**EXERCISE GOAL**
Return each entry below word for word, leaving out any image.

**TASK INPUTS**

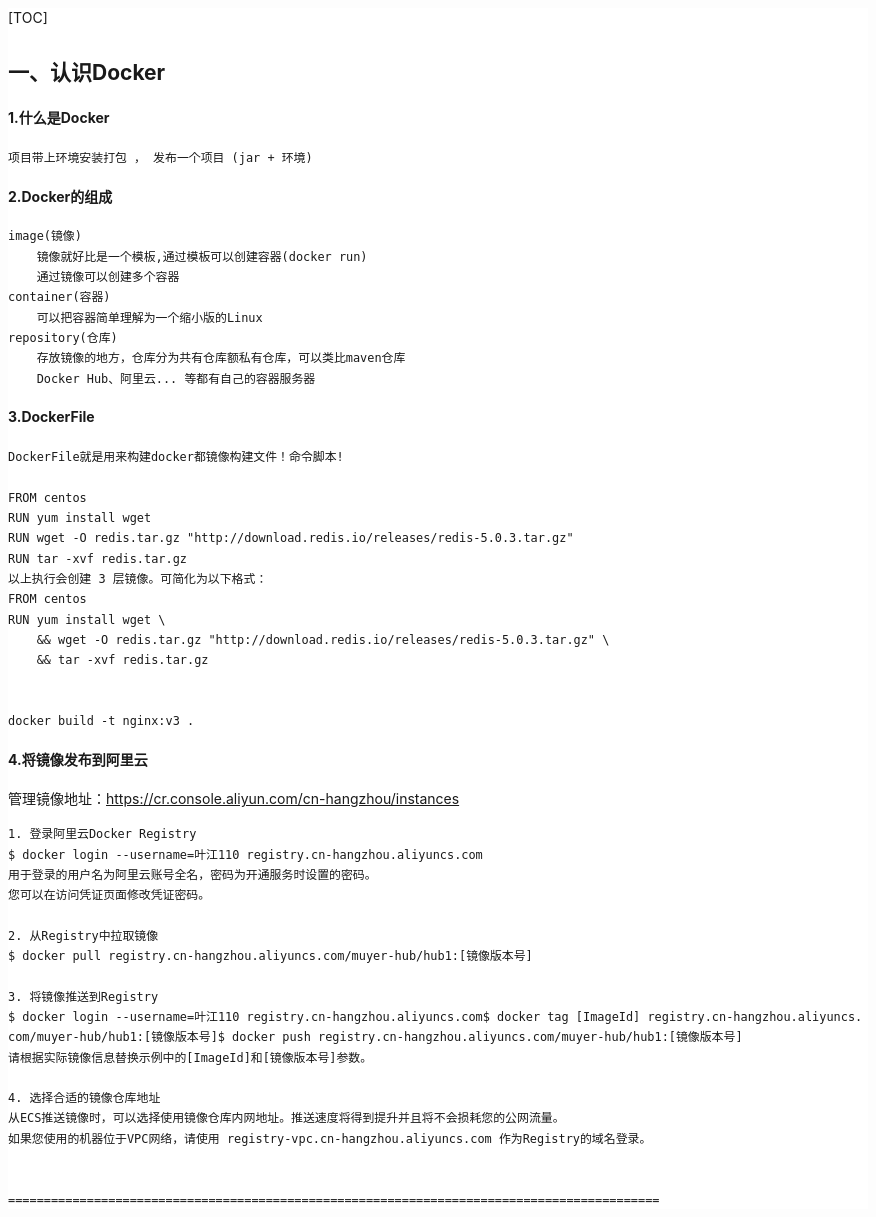 [TOC]

## 一、认识Docker

#### 1.什么是Docker

```
项目带上环境安装打包 ， 发布一个项目 (jar + 环境)
```

#### 2.Docker的组成

```
image(镜像)
	镜像就好比是一个模板,通过模板可以创建容器(docker run)
	通过镜像可以创建多个容器
container(容器)
	可以把容器简单理解为一个缩小版的Linux
repository(仓库)
	存放镜像的地方，仓库分为共有仓库额私有仓库，可以类比maven仓库
	Docker Hub、阿里云... 等都有自己的容器服务器
```

#### 3.DockerFile

```
DockerFile就是用来构建docker都镜像构建文件！命令脚本!

FROM centos
RUN yum install wget
RUN wget -O redis.tar.gz "http://download.redis.io/releases/redis-5.0.3.tar.gz"
RUN tar -xvf redis.tar.gz
以上执行会创建 3 层镜像。可简化为以下格式：
FROM centos
RUN yum install wget \
    && wget -O redis.tar.gz "http://download.redis.io/releases/redis-5.0.3.tar.gz" \
    && tar -xvf redis.tar.gz
    
    
docker build -t nginx:v3 .
```

#### 4.将镜像发布到阿里云

管理镜像地址：https://cr.console.aliyun.com/cn-hangzhou/instances

```
1. 登录阿里云Docker Registry
$ docker login --username=叶江110 registry.cn-hangzhou.aliyuncs.com
用于登录的用户名为阿里云账号全名，密码为开通服务时设置的密码。
您可以在访问凭证页面修改凭证密码。

2. 从Registry中拉取镜像
$ docker pull registry.cn-hangzhou.aliyuncs.com/muyer-hub/hub1:[镜像版本号]

3. 将镜像推送到Registry
$ docker login --username=叶江110 registry.cn-hangzhou.aliyuncs.com$ docker tag [ImageId] registry.cn-hangzhou.aliyuncs.com/muyer-hub/hub1:[镜像版本号]$ docker push registry.cn-hangzhou.aliyuncs.com/muyer-hub/hub1:[镜像版本号]
请根据实际镜像信息替换示例中的[ImageId]和[镜像版本号]参数。

4. 选择合适的镜像仓库地址
从ECS推送镜像时，可以选择使用镜像仓库内网地址。推送速度将得到提升并且将不会损耗您的公网流量。
如果您使用的机器位于VPC网络，请使用 registry-vpc.cn-hangzhou.aliyuncs.com 作为Registry的域名登录。


===========================================================================================
```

**FINAL ANSWER**
 [TOC]

## 一、认识Docker

#### 1.什么是Docker

```
项目带上环境安装打包 ， 发布一个项目 (jar + 环境)
```

#### 2.Docker的组成

```
image(镜像)
	镜像就好比是一个模板,通过模板可以创建容器(docker run)
	通过镜像可以创建多个容器
container(容器)
	可以把容器简单理解为一个缩小版的Linux
repository(仓库)
	存放镜像的地方，仓库分为共有仓库额私有仓库，可以类比maven仓库
	Docker Hub、阿里云... 等都有自己的容器服务器
```

#### 3.DockerFile

```
DockerFile就是用来构建docker都镜像构建文件！命令脚本!

FROM centos
RUN yum install wget
RUN wget -O redis.tar.gz "http://download.redis.io/releases/redis-5.0.3.tar.gz"
RUN tar -xvf redis.tar.gz
以上执行会创建 3 层镜像。可简化为以下格式：
FROM centos
RUN yum install wget \
    && wget -O redis.tar.gz "http://download.redis.io/releases/redis-5.0.3.tar.gz" \
    && tar -xvf redis.tar.gz
    
    
docker build -t nginx:v3 .
```

#### 4.将镜像发布到阿里云

管理镜像地址：https://cr.console.aliyun.com/cn-hangzhou/instances

```
1. 登录阿里云Docker Registry
$ docker login --username=叶江110 registry.cn-hangzhou.aliyuncs.com
用于登录的用户名为阿里云账号全名，密码为开通服务时设置的密码。
您可以在访问凭证页面修改凭证密码。

2. 从Registry中拉取镜像
$ docker pull registry.cn-hangzhou.aliyuncs.com/muyer-hub/hub1:[镜像版本号]

3. 将镜像推送到Registry
$ docker login --username=叶江110 registry.cn-hangzhou.aliyuncs.com$ docker tag [ImageId] registry.cn-hangzhou.aliyuncs.com/muyer-hub/hub1:[镜像版本号]$ docker push registry.cn-hangzhou.aliyuncs.com/muyer-hub/hub1:[镜像版本号]
请根据实际镜像信息替换示例中的[ImageId]和[镜像版本号]参数。

4. 选择合适的镜像仓库地址
从ECS推送镜像时，可以选择使用镜像仓库内网地址。推送速度将得到提升并且将不会损耗您的公网流量。
如果您使用的机器位于VPC网络，请使用 registry-vpc.cn-hangzhou.aliyuncs.com 作为Registry的域名登录。


===========================================================================================
```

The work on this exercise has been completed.